GIVEN INFORMATION:
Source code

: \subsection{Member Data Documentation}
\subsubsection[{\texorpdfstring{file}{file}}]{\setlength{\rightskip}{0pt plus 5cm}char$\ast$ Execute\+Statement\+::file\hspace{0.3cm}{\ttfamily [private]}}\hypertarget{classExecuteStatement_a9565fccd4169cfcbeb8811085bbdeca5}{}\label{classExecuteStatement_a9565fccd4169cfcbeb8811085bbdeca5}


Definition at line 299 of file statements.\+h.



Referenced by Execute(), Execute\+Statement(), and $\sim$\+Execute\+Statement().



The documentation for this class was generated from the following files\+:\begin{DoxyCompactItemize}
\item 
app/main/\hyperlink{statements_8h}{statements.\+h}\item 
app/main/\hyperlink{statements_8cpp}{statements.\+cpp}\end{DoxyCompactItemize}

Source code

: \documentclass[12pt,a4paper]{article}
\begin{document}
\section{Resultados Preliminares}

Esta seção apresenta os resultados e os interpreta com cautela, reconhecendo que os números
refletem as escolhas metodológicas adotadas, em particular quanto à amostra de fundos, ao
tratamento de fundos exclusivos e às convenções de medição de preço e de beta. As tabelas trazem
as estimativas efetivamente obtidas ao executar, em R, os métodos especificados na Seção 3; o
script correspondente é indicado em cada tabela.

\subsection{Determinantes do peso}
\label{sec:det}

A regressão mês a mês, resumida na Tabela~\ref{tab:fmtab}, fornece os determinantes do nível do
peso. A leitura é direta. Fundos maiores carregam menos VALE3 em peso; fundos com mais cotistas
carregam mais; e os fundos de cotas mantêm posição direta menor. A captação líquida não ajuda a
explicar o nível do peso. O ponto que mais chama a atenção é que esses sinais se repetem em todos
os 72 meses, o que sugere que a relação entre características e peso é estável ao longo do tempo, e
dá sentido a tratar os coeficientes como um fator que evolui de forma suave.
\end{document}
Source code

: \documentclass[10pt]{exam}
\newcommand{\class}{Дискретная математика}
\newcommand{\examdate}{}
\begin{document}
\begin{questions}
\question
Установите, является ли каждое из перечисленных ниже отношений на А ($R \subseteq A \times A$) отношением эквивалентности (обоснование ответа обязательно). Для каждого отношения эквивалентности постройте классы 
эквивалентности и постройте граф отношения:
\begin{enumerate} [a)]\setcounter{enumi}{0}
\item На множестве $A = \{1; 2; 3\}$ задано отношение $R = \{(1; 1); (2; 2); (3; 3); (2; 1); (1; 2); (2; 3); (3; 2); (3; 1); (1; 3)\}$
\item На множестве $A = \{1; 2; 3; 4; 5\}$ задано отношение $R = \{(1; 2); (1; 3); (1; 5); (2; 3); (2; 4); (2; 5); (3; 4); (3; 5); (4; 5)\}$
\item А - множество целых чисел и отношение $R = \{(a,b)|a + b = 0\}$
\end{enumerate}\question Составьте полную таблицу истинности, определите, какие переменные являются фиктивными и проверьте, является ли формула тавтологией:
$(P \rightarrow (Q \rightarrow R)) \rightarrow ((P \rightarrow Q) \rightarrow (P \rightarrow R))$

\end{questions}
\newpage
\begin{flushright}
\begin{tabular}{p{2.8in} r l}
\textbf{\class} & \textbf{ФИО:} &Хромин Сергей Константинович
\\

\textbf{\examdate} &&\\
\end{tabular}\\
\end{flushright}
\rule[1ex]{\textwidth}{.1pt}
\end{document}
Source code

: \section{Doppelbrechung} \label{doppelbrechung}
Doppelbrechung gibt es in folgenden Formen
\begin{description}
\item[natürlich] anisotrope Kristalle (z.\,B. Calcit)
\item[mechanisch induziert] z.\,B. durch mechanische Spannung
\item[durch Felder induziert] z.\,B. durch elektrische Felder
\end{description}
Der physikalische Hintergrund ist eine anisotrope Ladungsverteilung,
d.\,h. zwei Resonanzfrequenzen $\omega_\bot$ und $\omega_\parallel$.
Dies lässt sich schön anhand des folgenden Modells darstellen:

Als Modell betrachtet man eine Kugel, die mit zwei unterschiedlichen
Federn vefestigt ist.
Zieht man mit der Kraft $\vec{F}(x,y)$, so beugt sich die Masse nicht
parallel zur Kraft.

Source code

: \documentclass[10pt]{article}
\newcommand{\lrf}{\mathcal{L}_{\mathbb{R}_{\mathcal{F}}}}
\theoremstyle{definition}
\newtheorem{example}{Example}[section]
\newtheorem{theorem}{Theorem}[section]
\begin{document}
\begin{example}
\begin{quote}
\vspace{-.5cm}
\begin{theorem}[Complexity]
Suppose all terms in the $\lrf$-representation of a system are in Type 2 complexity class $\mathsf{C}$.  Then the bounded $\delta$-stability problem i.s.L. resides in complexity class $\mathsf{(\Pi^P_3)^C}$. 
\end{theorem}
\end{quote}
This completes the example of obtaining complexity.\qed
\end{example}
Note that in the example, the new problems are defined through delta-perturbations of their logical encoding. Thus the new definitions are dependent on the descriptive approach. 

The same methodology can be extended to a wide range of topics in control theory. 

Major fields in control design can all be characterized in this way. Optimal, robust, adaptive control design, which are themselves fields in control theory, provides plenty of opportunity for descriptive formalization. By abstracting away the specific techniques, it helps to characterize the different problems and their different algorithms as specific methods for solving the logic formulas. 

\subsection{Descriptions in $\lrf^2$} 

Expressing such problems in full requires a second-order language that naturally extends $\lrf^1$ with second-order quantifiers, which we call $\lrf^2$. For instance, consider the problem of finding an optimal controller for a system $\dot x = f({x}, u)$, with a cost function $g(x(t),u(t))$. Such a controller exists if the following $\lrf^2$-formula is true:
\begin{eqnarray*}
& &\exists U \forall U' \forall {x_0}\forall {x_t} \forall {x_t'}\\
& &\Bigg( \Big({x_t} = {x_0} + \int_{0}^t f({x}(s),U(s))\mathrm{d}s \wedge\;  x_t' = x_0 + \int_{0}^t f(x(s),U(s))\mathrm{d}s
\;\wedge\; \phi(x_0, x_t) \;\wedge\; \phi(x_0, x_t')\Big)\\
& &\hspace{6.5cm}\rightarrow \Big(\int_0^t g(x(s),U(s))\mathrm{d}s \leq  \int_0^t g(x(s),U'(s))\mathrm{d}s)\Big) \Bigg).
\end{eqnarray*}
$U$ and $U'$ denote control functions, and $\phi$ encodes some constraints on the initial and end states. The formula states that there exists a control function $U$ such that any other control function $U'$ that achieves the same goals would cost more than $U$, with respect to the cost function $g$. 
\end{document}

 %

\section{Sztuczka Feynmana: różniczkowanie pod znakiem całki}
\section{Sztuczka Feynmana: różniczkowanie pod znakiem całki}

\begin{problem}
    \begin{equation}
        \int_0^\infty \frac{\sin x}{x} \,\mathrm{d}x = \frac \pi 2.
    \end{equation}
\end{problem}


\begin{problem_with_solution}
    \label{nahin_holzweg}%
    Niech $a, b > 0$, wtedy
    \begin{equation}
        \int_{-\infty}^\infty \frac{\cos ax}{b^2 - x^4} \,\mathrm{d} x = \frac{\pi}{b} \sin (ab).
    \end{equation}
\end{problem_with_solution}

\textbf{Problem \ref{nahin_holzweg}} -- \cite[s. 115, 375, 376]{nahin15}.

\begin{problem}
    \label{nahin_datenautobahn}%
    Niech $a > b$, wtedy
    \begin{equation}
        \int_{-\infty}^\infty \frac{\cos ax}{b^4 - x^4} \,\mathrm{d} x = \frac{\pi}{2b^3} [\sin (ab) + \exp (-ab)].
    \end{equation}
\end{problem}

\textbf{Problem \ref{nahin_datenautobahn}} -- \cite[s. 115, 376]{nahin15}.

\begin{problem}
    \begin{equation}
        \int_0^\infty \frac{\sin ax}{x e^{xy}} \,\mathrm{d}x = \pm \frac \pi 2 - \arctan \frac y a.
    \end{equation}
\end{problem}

EXERCISE DIRECTIONS: When you reach the end of the data, write every line out again verbatim.

TASK SOLUTION:
Source code

: \subsection{Member Data Documentation}
\subsubsection[{\texorpdfstring{file}{file}}]{\setlength{\rightskip}{0pt plus 5cm}char$\ast$ Execute\+Statement\+::file\hspace{0.3cm}{\ttfamily [private]}}\hypertarget{classExecuteStatement_a9565fccd4169cfcbeb8811085bbdeca5}{}\label{classExecuteStatement_a9565fccd4169cfcbeb8811085bbdeca5}


Definition at line 299 of file statements.\+h.



Referenced by Execute(), Execute\+Statement(), and $\sim$\+Execute\+Statement().



The documentation for this class was generated from the following files\+:\begin{DoxyCompactItemize}
\item 
app/main/\hyperlink{statements_8h}{statements.\+h}\item 
app/main/\hyperlink{statements_8cpp}{statements.\+cpp}\end{DoxyCompactItemize}

Source code

: \documentclass[12pt,a4paper]{article}
\begin{document}
\section{Resultados Preliminares}

Esta seção apresenta os resultados e os interpreta com cautela, reconhecendo que os números
refletem as escolhas metodológicas adotadas, em particular quanto à amostra de fundos, ao
tratamento de fundos exclusivos e às convenções de medição de preço e de beta. As tabelas trazem
as estimativas efetivamente obtidas ao executar, em R, os métodos especificados na Seção 3; o
script correspondente é indicado em cada tabela.

\subsection{Determinantes do peso}
\label{sec:det}

A regressão mês a mês, resumida na Tabela~\ref{tab:fmtab}, fornece os determinantes do nível do
peso. A leitura é direta. Fundos maiores carregam menos VALE3 em peso; fundos com mais cotistas
carregam mais; e os fundos de cotas mantêm posição direta menor. A captação líquida não ajuda a
explicar o nível do peso. O ponto que mais chama a atenção é que esses sinais se repetem em todos
os 72 meses, o que sugere que a relação entre características e peso é estável ao longo do tempo, e
dá sentido a tratar os coeficientes como um fator que evolui de forma suave.
\end{document}
Source code

: \documentclass[10pt]{exam}
\newcommand{\class}{Дискретная математика}
\newcommand{\examdate}{}
\begin{document}
\begin{questions}
\question
Установите, является ли каждое из перечисленных ниже отношений на А ($R \subseteq A \times A$) отношением эквивалентности (обоснование ответа обязательно). Для каждого отношения эквивалентности постройте классы 
эквивалентности и постройте граф отношения:
\begin{enumerate} [a)]\setcounter{enumi}{0}
\item На множестве $A = \{1; 2; 3\}$ задано отношение $R = \{(1; 1); (2; 2); (3; 3); (2; 1); (1; 2); (2; 3); (3; 2); (3; 1); (1; 3)\}$
\item На множестве $A = \{1; 2; 3; 4; 5\}$ задано отношение $R = \{(1; 2); (1; 3); (1; 5); (2; 3); (2; 4); (2; 5); (3; 4); (3; 5); (4; 5)\}$
\item А - множество целых чисел и отношение $R = \{(a,b)|a + b = 0\}$
\end{enumerate}\question Составьте полную таблицу истинности, определите, какие переменные являются фиктивными и проверьте, является ли формула тавтологией:
$(P \rightarrow (Q \rightarrow R)) \rightarrow ((P \rightarrow Q) \rightarrow (P \rightarrow R))$

\end{questions}
\newpage
\begin{flushright}
\begin{tabular}{p{2.8in} r l}
\textbf{\class} & \textbf{ФИО:} &Хромин Сергей Константинович
\\

\textbf{\examdate} &&\\
\end{tabular}\\
\end{flushright}
\rule[1ex]{\textwidth}{.1pt}
\end{document}
Source code

: \section{Doppelbrechung} \label{doppelbrechung}
Doppelbrechung gibt es in folgenden Formen
\begin{description}
\item[natürlich] anisotrope Kristalle (z.\,B. Calcit)
\item[mechanisch induziert] z.\,B. durch mechanische Spannung
\item[durch Felder induziert] z.\,B. durch elektrische Felder
\end{description}
Der physikalische Hintergrund ist eine anisotrope Ladungsverteilung,
d.\,h. zwei Resonanzfrequenzen $\omega_\bot$ und $\omega_\parallel$.
Dies lässt sich schön anhand des folgenden Modells darstellen:

Als Modell betrachtet man eine Kugel, die mit zwei unterschiedlichen
Federn vefestigt ist.
Zieht man mit der Kraft $\vec{F}(x,y)$, so beugt sich die Masse nicht
parallel zur Kraft.

Source code

: \documentclass[10pt]{article}
\newcommand{\lrf}{\mathcal{L}_{\mathbb{R}_{\mathcal{F}}}}
\theoremstyle{definition}
\newtheorem{example}{Example}[section]
\newtheorem{theorem}{Theorem}[section]
\begin{document}
\begin{example}
\begin{quote}
\vspace{-.5cm}
\begin{theorem}[Complexity]
Suppose all terms in the $\lrf$-representation of a system are in Type 2 complexity class $\mathsf{C}$.  Then the bounded $\delta$-stability problem i.s.L. resides in complexity class $\mathsf{(\Pi^P_3)^C}$. 
\end{theorem}
\end{quote}
This completes the example of obtaining complexity.\qed
\end{example}
Note that in the example, the new problems are defined through delta-perturbations of their logical encoding. Thus the new definitions are dependent on the descriptive approach. 

The same methodology can be extended to a wide range of topics in control theory. 

Major fields in control design can all be characterized in this way. Optimal, robust, adaptive control design, which are themselves fields in control theory, provides plenty of opportunity for descriptive formalization. By abstracting away the specific techniques, it helps to characterize the different problems and their different algorithms as specific methods for solving the logic formulas. 

\subsection{Descriptions in $\lrf^2$} 

Expressing such problems in full requires a second-order language that naturally extends $\lrf^1$ with second-order quantifiers, which we call $\lrf^2$. For instance, consider the problem of finding an optimal controller for a system $\dot x = f({x}, u)$, with a cost function $g(x(t),u(t))$. Such a controller exists if the following $\lrf^2$-formula is true:
\begin{eqnarray*}
& &\exists U \forall U' \forall {x_0}\forall {x_t} \forall {x_t'}\\
& &\Bigg( \Big({x_t} = {x_0} + \int_{0}^t f({x}(s),U(s))\mathrm{d}s \wedge\;  x_t' = x_0 + \int_{0}^t f(x(s),U(s))\mathrm{d}s
\;\wedge\; \phi(x_0, x_t) \;\wedge\; \phi(x_0, x_t')\Big)\\
& &\hspace{6.5cm}\rightarrow \Big(\int_0^t g(x(s),U(s))\mathrm{d}s \leq  \int_0^t g(x(s),U'(s))\mathrm{d}s)\Big) \Bigg).
\end{eqnarray*}
$U$ and $U'$ denote control functions, and $\phi$ encodes some constraints on the initial and end states. The formula states that there exists a control function $U$ such that any other control function $U'$ that achieves the same goals would cost more than $U$, with respect to the cost function $g$. 
\end{document}

 %

\section{Sztuczka Feynmana: różniczkowanie pod znakiem całki}
\section{Sztuczka Feynmana: różniczkowanie pod znakiem całki}

\begin{problem}
    \begin{equation}
        \int_0^\infty \frac{\sin x}{x} \,\mathrm{d}x = \frac \pi 2.
    \end{equation}
\end{problem}


\begin{problem_with_solution}
    \label{nahin_holzweg}%
    Niech $a, b > 0$, wtedy
    \begin{equation}
        \int_{-\infty}^\infty \frac{\cos ax}{b^2 - x^4} \,\mathrm{d} x = \frac{\pi}{b} \sin (ab).
    \end{equation}
\end{problem_with_solution}

\textbf{Problem \ref{nahin_holzweg}} -- \cite[s. 115, 375, 376]{nahin15}.

\begin{problem}
    \label{nahin_datenautobahn}%
    Niech $a > b$, wtedy
    \begin{equation}
        \int_{-\infty}^\infty \frac{\cos ax}{b^4 - x^4} \,\mathrm{d} x = \frac{\pi}{2b^3} [\sin (ab) + \exp (-ab)].
    \end{equation}
\end{problem}

\textbf{Problem \ref{nahin_datenautobahn}} -- \cite[s. 115, 376]{nahin15}.

\begin{problem}
    \begin{equation}
        \int_0^\infty \frac{\sin ax}{x e^{xy}} \,\mathrm{d}x = \pm \frac \pi 2 - \arctan \frac y a.
    \end{equation}
\end{problem}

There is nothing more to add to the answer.